Malgré moi, plus les journées passaient, plus ma passion pour mon nouvel emploi s’éteignait. Ce que je voyais comme une passion devenait tranquillement une obligation. Des restrictions de temps et certaines créations m’étaient imposées. De plus en plus de tâches m’étaient déléguées,  ce qui ne me convenait pas du tout, car elles n’avaient pas de lien avec mon embauche initiale. J’espérais de tout cœur que ces déceptions étaient liées au changement soudain de routine et je me disais qu’en seulement deux mois, il m’était impossible de déjà regretter ma décision. Mentalement, je me suis fixée un délai et j’ai décidé de me laisser au moins une année complète avant de sauter aux conclusions concernant mon changement de métier.

Faire face à la musique

Un peu plus d’un mois plus tard, je devais regarder la vérité en face et admettre que je m’étais trompée. Il n’était pas question d’attendre une année complète à regretter ma décision. Ce changement de métier n’était pas fait pour moi, tout simplement. Ma passion était devenue mon métier, mais par le fait même, aussi une obligation. Ma passion ne me passionnait plus, point final.

Je devais faire des démarches, coûte que coûte, pour retourner dans mon domaine. Mon métier auprès des animaux me manquait énormément, j’avais besoin de m’y réintégrer. Après environ 18 mois de péripéties, j’ai eu l’immense chance de retrouver mon poste auprès de mes anciennes collègues. Je repars quand même à zéro, mais avec un bon bagage d’expérience dans ce domaine. La routine qui me faisait si peur autrefois, m’apaise maintenant. Ma conciliation travail/famille n’est pas parfaite, mais avec des enfants plus vieux, j’arrive quand même à y trouver mon compte.

Des regrets mais aucun remords

Oui, effectivement, mon métier n’est pas ma passion. Mais mon métier, ma profession, je l’adore et tous ses aspects coulent dans mes veines. Ce métier fait de moi ce que je suis, comment je pense et il forge mes opinions. Mon métier fait partie de moi et je ne pourrais plus jamais m’imaginer travailler dans un autre domaine. Ma passion restera ma passion. Je la garde pour moi et ceux qui veulent bien m’encourager. Je me permets de parfois y résister pour garder du temps juste pour moi. Et parfois,  j’invente des minutes à mes heures pour me permettre de l’assouvir.

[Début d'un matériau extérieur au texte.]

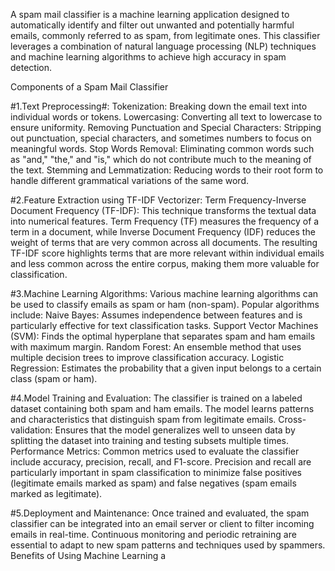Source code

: A spam mail classifier is a machine learning application designed to automatically identify and filter out unwanted and potentially harmful emails, commonly referred to as spam, from legitimate ones. This classifier leverages a combination of natural language processing (NLP) techniques and machine learning algorithms to achieve high accuracy in spam detection.

Components of a Spam Mail Classifier

#1.Text Preprocessing#:
Tokenization: Breaking down the email text into individual words or tokens.
Lowercasing: Converting all text to lowercase to ensure uniformity.
Removing Punctuation and Special Characters: Stripping out punctuation, special characters, and sometimes numbers to focus on meaningful words.
Stop Words Removal: Eliminating common words such as "and," "the," and "is," which do not contribute much to the meaning of the text.
Stemming and Lemmatization: Reducing words to their root form to handle different grammatical variations of the same word.

#2.Feature Extraction using TF-IDF Vectorizer:
Term Frequency-Inverse Document Frequency (TF-IDF): This technique transforms the textual data into numerical features. Term Frequency (TF) measures the frequency of a term in a document, while Inverse Document Frequency (IDF) reduces the weight of terms that are very common across all documents. The resulting TF-IDF score highlights terms that are more relevant within individual emails and less common across the entire corpus, making them more valuable for classification.

#3.Machine Learning Algorithms:
Various machine learning algorithms can be used to classify emails as spam or ham (non-spam). Popular algorithms include:
Naive Bayes: Assumes independence between features and is particularly effective for text classification tasks.
Support Vector Machines (SVM): Finds the optimal hyperplane that separates spam and ham emails with maximum margin.
Random Forest: An ensemble method that uses multiple decision trees to improve classification accuracy.
Logistic Regression: Estimates the probability that a given input belongs to a certain class (spam or ham).

#4.Model Training and Evaluation:
The classifier is trained on a labeled dataset containing both spam and ham emails. The model learns patterns and characteristics that distinguish spam from legitimate emails.
Cross-validation: Ensures that the model generalizes well to unseen data by splitting the dataset into training and testing subsets multiple times.
Performance Metrics: Common metrics used to evaluate the classifier include accuracy, precision, recall, and F1-score. Precision and recall are particularly important in spam classification to minimize false positives (legitimate emails marked as spam) and false negatives (spam emails marked as legitimate).

#5.Deployment and Maintenance:
Once trained and evaluated, the spam classifier can be integrated into an email server or client to filter incoming emails in real-time.
Continuous monitoring and periodic retraining are essential to adapt to new spam patterns and techniques used by spammers.
Benefits of Using Machine Learning a
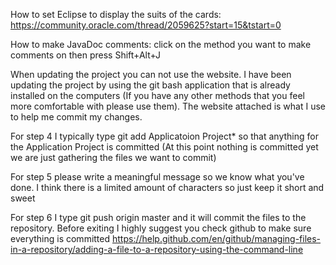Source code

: How to set Eclipse to display the suits of the cards: https://community.oracle.com/thread/2059625?start=15&tstart=0


How to make JavaDoc comments: click on the method you want to make comments on then press Shift+Alt+J



When updating the project you can not use the website. I have been updating the project by using the git bash application that is already installed on the computers (If you have any other methods that you feel more comfortable with please use them). The website attached is what I use to help me commit my changes.


For step 4 I typically type git add Applicatoion Project* so that anything for the Application Project is committed (At this point nothing is committed yet we are just gathering the files we want to commit)


For step 5 please write a meaningful message so we know what you've done. I think there is a limited amount of characters so just keep it short and sweet


For step 6 I type git push origin master and it will commit the files to the repository. Before exiting I highly suggest you check github to make sure everything is committed
https://help.github.com/en/github/managing-files-in-a-repository/adding-a-file-to-a-repository-using-the-command-line 
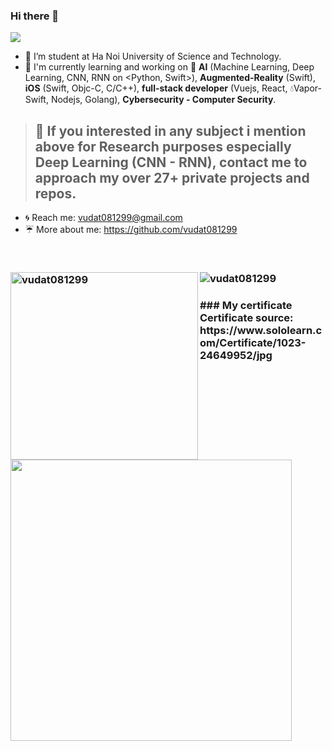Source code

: ### Hi there 👋

<!--
**vudat081299/vudat081299** is a ✨ _special_ ✨ repository because its `README.md` (this file) appears on your GitHub profile.

Here are some ideas to get you started:

- Link emoji on github: https://www.webfx.com/tools/emoji-cheat-sheet/ 

- 🔭 I’m currently working on ...
- 🌱 I’m currently learning ...
- 👯 I’m looking to collaborate on ...
- 🤔 I’m looking for help with ...
- 💬 Ask me about ...
- 📫 How to reach me: ...
- 😄 Pronouns: ...
- ⚡ Fun fact: ...
-->

![](https://komarev.com/ghpvc/?username=your-github-username&style=flat-square)

- :honeybee: I’m student at Ha Noi University of Science and Technology.
- :pig_nose: I'm currently learning and working on :brain: **AI** (Machine Learning, Deep Learning, CNN, RNN on <Python, Swift>), **Augmented-Reality** (Swift), **iOS** (Swift, Objc-C, C/C++), **full-stack developer** (Vuejs, React, :droplet:Vapor-Swift, Nodejs, Golang), **Cybersecurity - Computer Security**.
> ## :rocket: If you interested in any subject i mention above for **Research purposes** especially Deep Learning (CNN - RNN), contact me to approach my **over 27+ private projects and repos**.
- :cyclone: Reach me: <a href="vudat081299@gmail.com" target="_blank">vudat081299@gmail.com</a>
- :umbrella: More about me: <a href="https://github.com/vudat081299" target="_blank">https://github.com/vudat081299</a>
<br/>

<h3 align="left">
  <img align="left" width="300px" src="https://github-readme-stats.vercel.app/api/top-langs/?username=vudat081299&layout=compact&hide=html&layout=compact" alt="vudat081299"/>
  <img align="" src="https://github-readme-stats.vercel.app/api?username=vudat081299&show_icons=true" alt="vudat081299"/>
</h3>

<h3 align="left">
  ### My certificate
  Certificate source: https://www.sololearn.com/Certificate/1023-24649952/jpg
  <!-- ![cert-1023-24649952](https://user-images.githubusercontent.com/55421234/149750560-6fe84e0a-57b0-464a-a2a8-7a149891da58.jpg) -->
  <img width="450px" src="https://user-images.githubusercontent.com/55421234/149750560-6fe84e0a-57b0-464a-a2a8-7a149891da58.jpg">
</h3>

Est-ce que je regrette d’avoir fait le saut vers l’inconnu, coté professionnel? Oui, tout à fait. Je le regrette à tous les jours. J’ai perdu beaucoup d’énergie dans cette aventure. Mais somme toute, j’en ressors grandie. J’ai appris et heureusement, je me suis retrouvée. Je n’aurais jamais pu vivre avec la petite pensée pleine de remords me disant : « J’aurais dû.. » Je l’ai fait et ce n’était pas pour moi, c’est tout.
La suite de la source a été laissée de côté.